Im Unterschied zu den genannten nordeuropäischen Staaten wies die Teilzeitbeschäftigung von Frauen 1995 in Griechenland einen Anteil von 8,4 v. H., in Portugal einen Anteil von 11,6 v. H. und in Italien einen Anteil von 12,7 v. H. auf. Ursächlich für die niedrigen Teilzeitquoten der Frauen in Südeuropa ist vor allem, dass sie häufig von den Arbeitgebern vor die Wahl gestellt werden, entweder einen Vollzeitarbeitsplatz einzunehmen oder aus der Erwerbstätigkeit auszusteigen.
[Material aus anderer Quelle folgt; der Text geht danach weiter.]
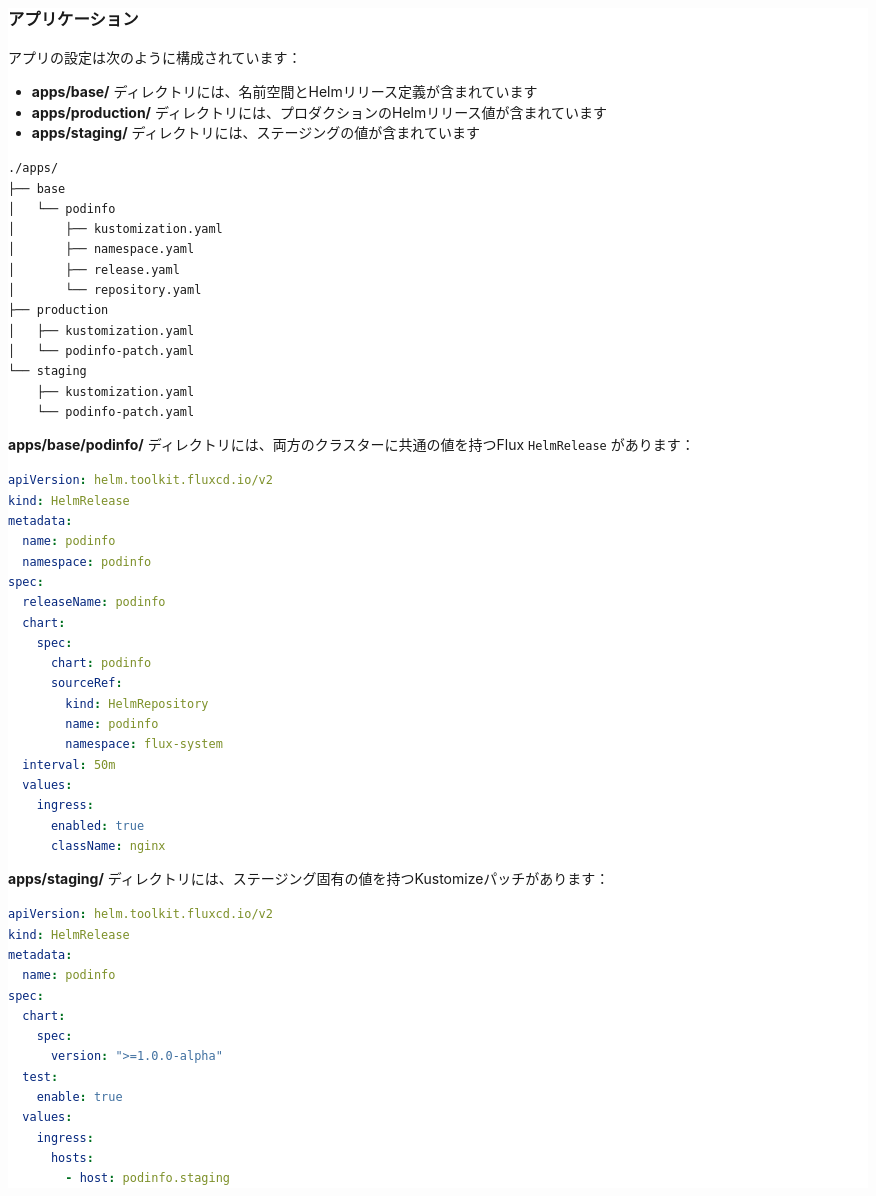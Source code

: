 ### アプリケーション

アプリの設定は次のように構成されています：

- **apps/base/** ディレクトリには、名前空間とHelmリリース定義が含まれています
- **apps/production/** ディレクトリには、プロダクションのHelmリリース値が含まれています
- **apps/staging/** ディレクトリには、ステージングの値が含まれています

```
./apps/
├── base
│   └── podinfo
│       ├── kustomization.yaml
│       ├── namespace.yaml
│       ├── release.yaml
│       └── repository.yaml
├── production
│   ├── kustomization.yaml
│   └── podinfo-patch.yaml
└── staging
    ├── kustomization.yaml
    └── podinfo-patch.yaml
```

**apps/base/podinfo/** ディレクトリには、両方のクラスターに共通の値を持つFlux `HelmRelease` があります：

```yaml
apiVersion: helm.toolkit.fluxcd.io/v2
kind: HelmRelease
metadata:
  name: podinfo
  namespace: podinfo
spec:
  releaseName: podinfo
  chart:
    spec:
      chart: podinfo
      sourceRef:
        kind: HelmRepository
        name: podinfo
        namespace: flux-system
  interval: 50m
  values:
    ingress:
      enabled: true
      className: nginx
```

**apps/staging/** ディレクトリには、ステージング固有の値を持つKustomizeパッチがあります：

```yaml
apiVersion: helm.toolkit.fluxcd.io/v2
kind: HelmRelease
metadata:
  name: podinfo
spec:
  chart:
    spec:
      version: ">=1.0.0-alpha"
  test:
    enable: true
  values:
    ingress:
      hosts:
        - host: podinfo.staging
```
Auch in der Bundesrepublik Deutschland liegt die hohe Teilzeitquote - ebenso wie in den Niederlanden und im Vereinigten Königreich - zum Teil an der mangelnden Vereinbarkeit von Vollzeitbeschäftigung und Familie aufgrund fehlender außerhäuslicher Kinderbetreuungsmöglichkeiten.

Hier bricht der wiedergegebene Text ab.